Required work
Omit the images, then output each of the records below exactly.

Task material
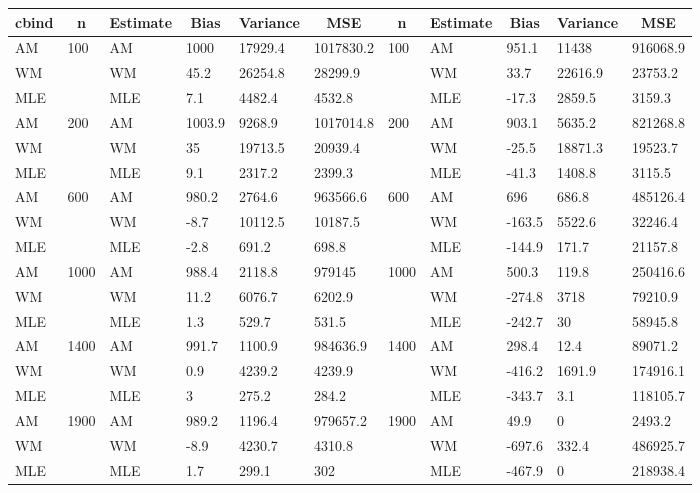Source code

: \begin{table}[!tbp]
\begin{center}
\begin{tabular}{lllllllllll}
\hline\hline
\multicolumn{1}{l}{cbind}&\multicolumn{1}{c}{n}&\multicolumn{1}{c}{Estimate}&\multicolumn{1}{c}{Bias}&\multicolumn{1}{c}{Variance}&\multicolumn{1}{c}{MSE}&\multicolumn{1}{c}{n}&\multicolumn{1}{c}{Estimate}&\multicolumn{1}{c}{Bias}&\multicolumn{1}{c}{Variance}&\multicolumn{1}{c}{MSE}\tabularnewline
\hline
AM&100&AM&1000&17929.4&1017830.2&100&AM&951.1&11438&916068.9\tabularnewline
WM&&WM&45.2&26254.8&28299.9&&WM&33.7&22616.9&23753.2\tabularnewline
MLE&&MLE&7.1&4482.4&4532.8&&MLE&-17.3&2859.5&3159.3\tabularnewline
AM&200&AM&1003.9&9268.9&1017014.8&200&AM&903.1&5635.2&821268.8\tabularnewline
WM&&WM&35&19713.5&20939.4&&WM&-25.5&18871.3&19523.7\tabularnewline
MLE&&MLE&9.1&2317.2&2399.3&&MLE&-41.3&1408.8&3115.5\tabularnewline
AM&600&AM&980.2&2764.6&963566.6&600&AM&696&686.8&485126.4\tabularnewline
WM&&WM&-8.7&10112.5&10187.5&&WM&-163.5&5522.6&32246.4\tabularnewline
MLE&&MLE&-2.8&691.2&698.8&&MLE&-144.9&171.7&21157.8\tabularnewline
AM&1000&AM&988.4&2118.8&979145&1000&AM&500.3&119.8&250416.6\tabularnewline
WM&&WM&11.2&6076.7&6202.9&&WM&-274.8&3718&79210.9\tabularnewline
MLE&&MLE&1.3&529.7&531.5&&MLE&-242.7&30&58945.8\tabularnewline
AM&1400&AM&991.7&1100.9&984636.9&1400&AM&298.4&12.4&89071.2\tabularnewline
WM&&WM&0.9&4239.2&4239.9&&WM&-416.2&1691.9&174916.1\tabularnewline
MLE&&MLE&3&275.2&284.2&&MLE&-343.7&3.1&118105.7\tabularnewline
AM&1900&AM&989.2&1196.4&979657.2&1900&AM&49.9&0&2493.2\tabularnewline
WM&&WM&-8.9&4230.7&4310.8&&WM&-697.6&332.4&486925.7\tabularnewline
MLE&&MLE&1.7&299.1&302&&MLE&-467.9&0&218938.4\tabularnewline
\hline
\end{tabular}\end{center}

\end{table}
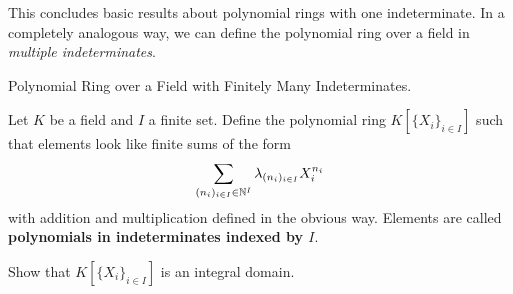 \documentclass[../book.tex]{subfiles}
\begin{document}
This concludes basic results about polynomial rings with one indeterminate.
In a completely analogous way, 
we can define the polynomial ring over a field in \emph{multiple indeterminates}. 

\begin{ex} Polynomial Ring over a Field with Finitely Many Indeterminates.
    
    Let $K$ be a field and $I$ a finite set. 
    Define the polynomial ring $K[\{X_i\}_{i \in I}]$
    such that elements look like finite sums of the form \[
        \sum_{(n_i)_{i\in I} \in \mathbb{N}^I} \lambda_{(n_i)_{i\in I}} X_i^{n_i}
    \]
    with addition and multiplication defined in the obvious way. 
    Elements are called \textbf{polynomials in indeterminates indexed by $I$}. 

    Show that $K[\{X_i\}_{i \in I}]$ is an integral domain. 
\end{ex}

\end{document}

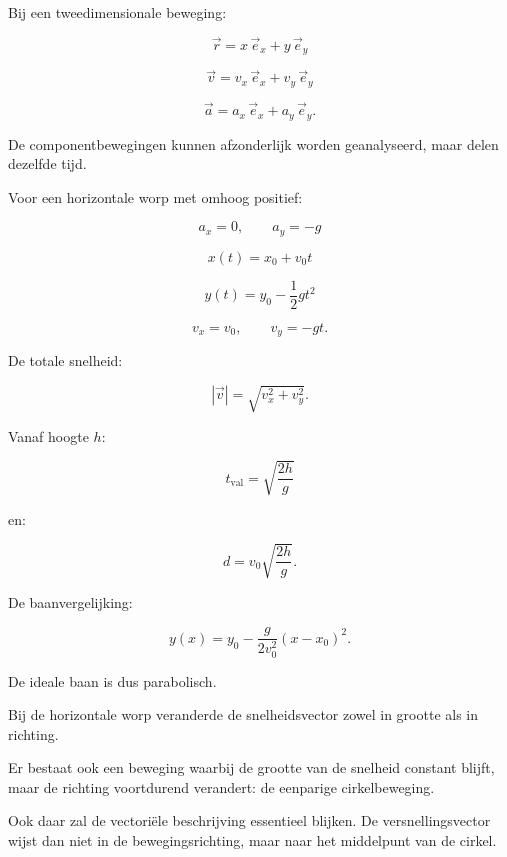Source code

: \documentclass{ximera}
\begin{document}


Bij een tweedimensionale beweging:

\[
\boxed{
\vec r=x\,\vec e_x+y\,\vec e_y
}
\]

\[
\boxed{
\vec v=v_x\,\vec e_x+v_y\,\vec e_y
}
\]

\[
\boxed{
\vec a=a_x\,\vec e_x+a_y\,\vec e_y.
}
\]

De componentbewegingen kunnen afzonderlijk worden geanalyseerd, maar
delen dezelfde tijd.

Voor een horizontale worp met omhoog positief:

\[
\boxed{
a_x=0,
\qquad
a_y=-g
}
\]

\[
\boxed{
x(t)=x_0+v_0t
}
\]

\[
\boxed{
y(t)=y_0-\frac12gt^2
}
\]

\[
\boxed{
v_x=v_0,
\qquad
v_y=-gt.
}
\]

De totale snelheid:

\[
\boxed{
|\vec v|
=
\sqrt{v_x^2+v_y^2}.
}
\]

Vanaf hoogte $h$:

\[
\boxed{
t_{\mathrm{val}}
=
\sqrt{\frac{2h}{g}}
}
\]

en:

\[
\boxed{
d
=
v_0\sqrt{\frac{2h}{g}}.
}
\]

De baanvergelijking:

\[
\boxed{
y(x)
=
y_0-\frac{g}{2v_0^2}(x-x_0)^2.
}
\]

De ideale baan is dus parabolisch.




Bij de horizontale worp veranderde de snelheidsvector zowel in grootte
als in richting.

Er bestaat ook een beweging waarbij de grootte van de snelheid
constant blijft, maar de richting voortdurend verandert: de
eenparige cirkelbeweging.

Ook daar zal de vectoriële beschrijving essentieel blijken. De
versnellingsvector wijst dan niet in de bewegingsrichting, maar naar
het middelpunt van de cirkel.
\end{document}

Written answer
Source code

: \begin{table}[!tbp]
\begin{center}
\begin{tabular}{lllllllllll}
\hline\hline
\multicolumn{1}{l}{cbind}&\multicolumn{1}{c}{n}&\multicolumn{1}{c}{Estimate}&\multicolumn{1}{c}{Bias}&\multicolumn{1}{c}{Variance}&\multicolumn{1}{c}{MSE}&\multicolumn{1}{c}{n}&\multicolumn{1}{c}{Estimate}&\multicolumn{1}{c}{Bias}&\multicolumn{1}{c}{Variance}&\multicolumn{1}{c}{MSE}\tabularnewline
\hline
AM&100&AM&1000&17929.4&1017830.2&100&AM&951.1&11438&916068.9\tabularnewline
WM&&WM&45.2&26254.8&28299.9&&WM&33.7&22616.9&23753.2\tabularnewline
MLE&&MLE&7.1&4482.4&4532.8&&MLE&-17.3&2859.5&3159.3\tabularnewline
AM&200&AM&1003.9&9268.9&1017014.8&200&AM&903.1&5635.2&821268.8\tabularnewline
WM&&WM&35&19713.5&20939.4&&WM&-25.5&18871.3&19523.7\tabularnewline
MLE&&MLE&9.1&2317.2&2399.3&&MLE&-41.3&1408.8&3115.5\tabularnewline
AM&600&AM&980.2&2764.6&963566.6&600&AM&696&686.8&485126.4\tabularnewline
WM&&WM&-8.7&10112.5&10187.5&&WM&-163.5&5522.6&32246.4\tabularnewline
MLE&&MLE&-2.8&691.2&698.8&&MLE&-144.9&171.7&21157.8\tabularnewline
AM&1000&AM&988.4&2118.8&979145&1000&AM&500.3&119.8&250416.6\tabularnewline
WM&&WM&11.2&6076.7&6202.9&&WM&-274.8&3718&79210.9\tabularnewline
MLE&&MLE&1.3&529.7&531.5&&MLE&-242.7&30&58945.8\tabularnewline
AM&1400&AM&991.7&1100.9&984636.9&1400&AM&298.4&12.4&89071.2\tabularnewline
WM&&WM&0.9&4239.2&4239.9&&WM&-416.2&1691.9&174916.1\tabularnewline
MLE&&MLE&3&275.2&284.2&&MLE&-343.7&3.1&118105.7\tabularnewline
AM&1900&AM&989.2&1196.4&979657.2&1900&AM&49.9&0&2493.2\tabularnewline
WM&&WM&-8.9&4230.7&4310.8&&WM&-697.6&332.4&486925.7\tabularnewline
MLE&&MLE&1.7&299.1&302&&MLE&-467.9&0&218938.4\tabularnewline
\hline
\end{tabular}\end{center}

\end{table}
 \documentclass[../book.tex]{subfiles}
\begin{document}
This concludes basic results about polynomial rings with one indeterminate.
In a completely analogous way, 
we can define the polynomial ring over a field in \emph{multiple indeterminates}. 

\begin{ex} Polynomial Ring over a Field with Finitely Many Indeterminates.
    
    Let $K$ be a field and $I$ a finite set. 
    Define the polynomial ring $K[\{X_i\}_{i \in I}]$
    such that elements look like finite sums of the form \[
        \sum_{(n_i)_{i\in I} \in \mathbb{N}^I} \lambda_{(n_i)_{i\in I}} X_i^{n_i}
    \]
    with addition and multiplication defined in the obvious way. 
    Elements are called \textbf{polynomials in indeterminates indexed by $I$}. 

    Show that $K[\{X_i\}_{i \in I}]$ is an integral domain. 
\end{ex}

\end{document}

Source code

: \documentclass{ximera}
\begin{document}


Bij een tweedimensionale beweging:

\[
\boxed{
\vec r=x\,\vec e_x+y\,\vec e_y
}
\]

\[
\boxed{
\vec v=v_x\,\vec e_x+v_y\,\vec e_y
}
\]

\[
\boxed{
\vec a=a_x\,\vec e_x+a_y\,\vec e_y.
}
\]

De componentbewegingen kunnen afzonderlijk worden geanalyseerd, maar
delen dezelfde tijd.

Voor een horizontale worp met omhoog positief:

\[
\boxed{
a_x=0,
\qquad
a_y=-g
}
\]

\[
\boxed{
x(t)=x_0+v_0t
}
\]

\[
\boxed{
y(t)=y_0-\frac12gt^2
}
\]

\[
\boxed{
v_x=v_0,
\qquad
v_y=-gt.
}
\]

De totale snelheid:

\[
\boxed{
|\vec v|
=
\sqrt{v_x^2+v_y^2}.
}
\]

Vanaf hoogte $h$:

\[
\boxed{
t_{\mathrm{val}}
=
\sqrt{\frac{2h}{g}}
}
\]

en:

\[
\boxed{
d
=
v_0\sqrt{\frac{2h}{g}}.
}
\]

De baanvergelijking:

\[
\boxed{
y(x)
=
y_0-\frac{g}{2v_0^2}(x-x_0)^2.
}
\]

De ideale baan is dus parabolisch.




Bij de horizontale worp veranderde de snelheidsvector zowel in grootte
als in richting.

Er bestaat ook een beweging waarbij de grootte van de snelheid
constant blijft, maar de richting voortdurend verandert: de
eenparige cirkelbeweging.

Ook daar zal de vectoriële beschrijving essentieel blijken. De
versnellingsvector wijst dan niet in de bewegingsrichting, maar naar
het middelpunt van de cirkel.
\end{document}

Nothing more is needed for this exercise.